**EXERCISE AIM:**
What lines of the data include the string "Técnico"? Copy them all.

[SOURCE INFORMATION Boundary: Start]

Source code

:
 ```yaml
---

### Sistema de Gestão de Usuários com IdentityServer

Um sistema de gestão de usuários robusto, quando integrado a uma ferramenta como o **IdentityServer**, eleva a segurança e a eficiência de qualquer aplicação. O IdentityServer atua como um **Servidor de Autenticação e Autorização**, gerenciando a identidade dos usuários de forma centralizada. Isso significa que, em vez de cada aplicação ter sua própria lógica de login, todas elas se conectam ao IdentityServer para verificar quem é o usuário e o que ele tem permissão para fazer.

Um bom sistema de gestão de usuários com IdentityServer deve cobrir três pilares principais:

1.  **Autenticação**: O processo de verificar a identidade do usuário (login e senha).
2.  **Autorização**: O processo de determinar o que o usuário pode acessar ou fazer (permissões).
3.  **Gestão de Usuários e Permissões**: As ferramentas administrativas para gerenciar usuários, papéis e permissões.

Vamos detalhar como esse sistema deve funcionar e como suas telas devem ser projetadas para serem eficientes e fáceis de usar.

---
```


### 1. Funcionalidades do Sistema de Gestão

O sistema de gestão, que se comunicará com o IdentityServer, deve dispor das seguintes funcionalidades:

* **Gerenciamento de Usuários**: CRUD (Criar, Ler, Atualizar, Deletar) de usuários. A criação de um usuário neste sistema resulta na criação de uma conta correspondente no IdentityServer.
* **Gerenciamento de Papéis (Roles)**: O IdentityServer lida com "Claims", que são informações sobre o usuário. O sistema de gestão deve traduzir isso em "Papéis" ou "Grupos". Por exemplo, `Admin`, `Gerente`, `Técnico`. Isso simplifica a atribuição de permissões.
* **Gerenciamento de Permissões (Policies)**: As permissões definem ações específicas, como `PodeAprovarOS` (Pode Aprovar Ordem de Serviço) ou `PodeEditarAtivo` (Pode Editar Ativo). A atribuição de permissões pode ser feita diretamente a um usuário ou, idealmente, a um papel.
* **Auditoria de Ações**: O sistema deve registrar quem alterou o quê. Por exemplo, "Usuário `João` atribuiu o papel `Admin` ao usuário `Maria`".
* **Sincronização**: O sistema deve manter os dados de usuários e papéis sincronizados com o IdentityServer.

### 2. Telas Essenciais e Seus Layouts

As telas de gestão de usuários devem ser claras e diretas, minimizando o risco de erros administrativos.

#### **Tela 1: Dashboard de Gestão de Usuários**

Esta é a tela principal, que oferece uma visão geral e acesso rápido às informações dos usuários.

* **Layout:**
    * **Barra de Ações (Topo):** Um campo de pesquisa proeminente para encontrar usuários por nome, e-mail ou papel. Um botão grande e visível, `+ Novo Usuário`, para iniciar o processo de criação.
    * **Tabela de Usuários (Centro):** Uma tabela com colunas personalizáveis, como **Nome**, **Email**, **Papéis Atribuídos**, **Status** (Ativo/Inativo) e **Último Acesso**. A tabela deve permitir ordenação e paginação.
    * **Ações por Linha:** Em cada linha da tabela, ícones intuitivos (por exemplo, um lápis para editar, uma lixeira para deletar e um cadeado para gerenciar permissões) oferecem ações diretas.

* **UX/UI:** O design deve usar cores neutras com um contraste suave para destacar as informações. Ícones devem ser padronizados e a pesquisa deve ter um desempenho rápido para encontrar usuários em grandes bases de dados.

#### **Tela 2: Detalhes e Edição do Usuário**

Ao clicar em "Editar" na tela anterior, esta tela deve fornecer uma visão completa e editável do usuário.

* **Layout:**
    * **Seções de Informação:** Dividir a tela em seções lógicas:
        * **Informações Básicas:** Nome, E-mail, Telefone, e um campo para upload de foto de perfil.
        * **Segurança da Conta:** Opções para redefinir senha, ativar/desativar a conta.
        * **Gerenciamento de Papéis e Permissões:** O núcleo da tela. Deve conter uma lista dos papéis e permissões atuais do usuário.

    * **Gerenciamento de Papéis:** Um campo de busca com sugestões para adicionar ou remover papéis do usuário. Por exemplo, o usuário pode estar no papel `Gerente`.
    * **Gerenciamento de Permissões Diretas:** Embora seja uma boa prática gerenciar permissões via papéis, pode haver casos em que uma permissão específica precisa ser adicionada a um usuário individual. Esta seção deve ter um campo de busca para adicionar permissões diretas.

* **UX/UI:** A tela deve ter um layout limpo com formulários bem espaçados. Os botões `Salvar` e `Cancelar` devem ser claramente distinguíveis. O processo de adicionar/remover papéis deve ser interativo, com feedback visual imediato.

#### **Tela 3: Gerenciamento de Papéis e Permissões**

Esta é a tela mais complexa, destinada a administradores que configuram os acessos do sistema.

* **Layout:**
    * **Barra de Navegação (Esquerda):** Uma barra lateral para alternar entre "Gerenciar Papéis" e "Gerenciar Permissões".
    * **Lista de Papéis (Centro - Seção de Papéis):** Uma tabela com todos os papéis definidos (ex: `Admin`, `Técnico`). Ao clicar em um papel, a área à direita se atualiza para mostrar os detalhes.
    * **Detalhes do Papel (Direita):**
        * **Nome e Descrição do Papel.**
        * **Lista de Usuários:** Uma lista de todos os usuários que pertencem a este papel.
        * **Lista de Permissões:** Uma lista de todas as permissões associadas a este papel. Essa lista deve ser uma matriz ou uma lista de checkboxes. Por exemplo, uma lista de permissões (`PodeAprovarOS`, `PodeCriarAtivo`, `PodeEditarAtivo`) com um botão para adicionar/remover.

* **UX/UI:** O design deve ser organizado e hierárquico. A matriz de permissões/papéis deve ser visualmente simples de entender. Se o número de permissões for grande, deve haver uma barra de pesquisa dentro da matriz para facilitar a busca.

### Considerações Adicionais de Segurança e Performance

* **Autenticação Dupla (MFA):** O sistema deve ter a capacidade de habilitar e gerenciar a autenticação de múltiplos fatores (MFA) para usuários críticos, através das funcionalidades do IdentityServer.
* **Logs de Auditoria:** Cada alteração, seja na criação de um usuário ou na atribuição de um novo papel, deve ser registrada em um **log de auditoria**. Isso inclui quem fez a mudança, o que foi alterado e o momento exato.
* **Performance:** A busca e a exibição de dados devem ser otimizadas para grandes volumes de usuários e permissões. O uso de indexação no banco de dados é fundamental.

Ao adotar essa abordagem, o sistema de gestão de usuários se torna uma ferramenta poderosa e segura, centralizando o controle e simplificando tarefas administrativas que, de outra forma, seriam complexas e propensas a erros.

[SOURCE INFORMATION Boundary: End]

**SOLUTION FOR THIS TASK:**
* **Gerenciamento de Papéis (Roles)**: O IdentityServer lida com "Claims", que são informações sobre o usuário. O sistema de gestão deve traduzir isso em "Papéis" ou "Grupos". Por exemplo, `Admin`, `Gerente`, `Técnico`. Isso simplifica a atribuição de permissões.
    * **Lista de Papéis (Centro - Seção de Papéis):** Uma tabela com todos os papéis definidos (ex: `Admin`, `Técnico`). Ao clicar em um papel, a área à direita se atualiza para mostrar os detalhes.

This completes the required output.